‘Your data is being sold’ Apple warns in latest ad campaign
Apple’s latest Privacy on iPhone ad campaign sees the company once again attack surveillance advertising and once again shows the company’s commitment to a more private internet.
Privacy with iPhone
The ad (which you can watch below), is a fantasy that features a young woman who stumbles into an auction in which everything she does online – from search to contacts to location data — is for sale. She watches in astonishment as data brokers bid for that information, until, having seen enough, she enables the privacy protection tools on her iPhone and all those spooks disappear in a puff of smoke.
The ad makes the serous point that the company has frequently returned to in its campaigns around privacy.
Just last year in its ‘A Day in the Life of your Data’ report, Apple warned:
“Over the past decade, a large and opaque industry has been amassing increasing amounts of personal data. A complex ecosystem of websites, apps, social media companies, data brokers, and ad tech firms track users online and offline, harvesting their personal data. This data is pieced together, shared, aggregated, and used in real-time auctions, fuelling a $227 billion-a-year industry.”
And in April, Apple CEO Tim Cook warned:
“This is a pivotal moment in the battle for privacy. As we look to the future, it is clear that technology will continue to shape our world. But the impact that technology makes on society is not predetermined.
“The loss of privacy is not inevitable.
“And those of us who create technology and make the rules that govern it have a profound responsibility to the people we serve. Let us embrace that responsibility.”
“Let us protect our data and secure our digital world. And let us be clear that privacy cannot and will not become a relic of the past.”
Apple continues to put protections in place.
How Apple strives to protect us
Its controversial App Tracking Transparency tool demands apps request permission before tracking your activity across other companies’ apps and websites. While this tool may have cost some ugly surveillance capitalists a pot of cash, it makes for a more equal decision on the part of users.
[Also read: How to use App Privacy Report to monitor rogue apps]
For enterprise professionals, tools to put you in control of location services, to prevent tracking in Safari and Mail Privacy Protection may all help protect your business. iPhone and iPad users can use the App Privacy Report tool in Settings to monitor how often apps access data, such as your location, camera, or microphone.
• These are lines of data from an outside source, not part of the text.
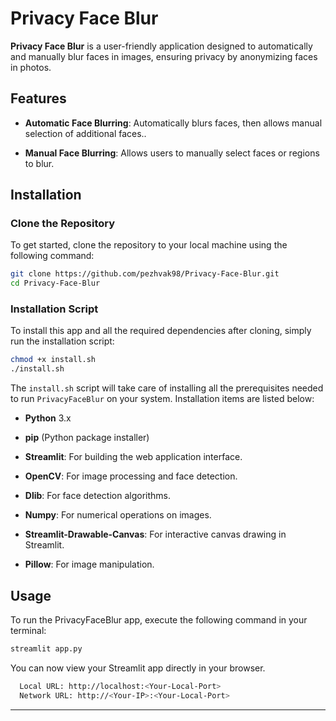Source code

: 
# Privacy Face Blur

**Privacy Face Blur** is a user-friendly application designed to automatically and manually blur faces in images, ensuring privacy by anonymizing faces in photos.

## Features

-   **Automatic Face Blurring**:  Automatically blurs faces, then allows manual selection of additional faces..
    
-   **Manual Face Blurring**: Allows users to manually select faces or regions to blur.    
    

## Installation

### Clone the Repository

To get started, clone the repository to your local machine using the following command:
```bash
git clone https://github.com/pezhvak98/Privacy-Face-Blur.git
cd Privacy-Face-Blur
```
### Installation Script

To install this app and all the required dependencies after cloning, simply run the installation script:
```bash
chmod +x install.sh
./install.sh
```
The `install.sh` script will take care of installing all the prerequisites needed to run `PrivacyFaceBlur` on your system. Installation items are listed below:

-   **Python** 3.x
    
-   **pip** (Python package installer)

-   **Streamlit**: For building the web application interface.
    
-   **OpenCV**: For image processing and face detection.
    
-   **Dlib**: For face detection algorithms.
    
-   **Numpy**: For numerical operations on images.
    
-   **Streamlit-Drawable-Canvas**: For interactive canvas drawing in Streamlit.
    
-   **Pillow**: For image manipulation.

## Usage

To run the PrivacyFaceBlur app, execute the following command in your terminal:
```bash
streamlit app.py
```
You can now view your Streamlit app directly in your browser.

```bash
  Local URL: http://localhost:<Your-Local-Port>
  Network URL: http://<Your-IP>:<Your-Local-Port>
  ```
  ---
The idea is that the privacy reports work with Privacy Nutrition Labels to make what apps do more transparent.
Even when it comes to Apple Pay, Apple doesn’t track what you’re buying. It doesn’t store or have access to the original credit, debit, or prepaid card numbers that you use with Apple Pay and doesn’t retain any transaction information that can be tied back to you.
“Your transactions stay between you, the merchant or developer, and your bank or card issuer,” the company has said.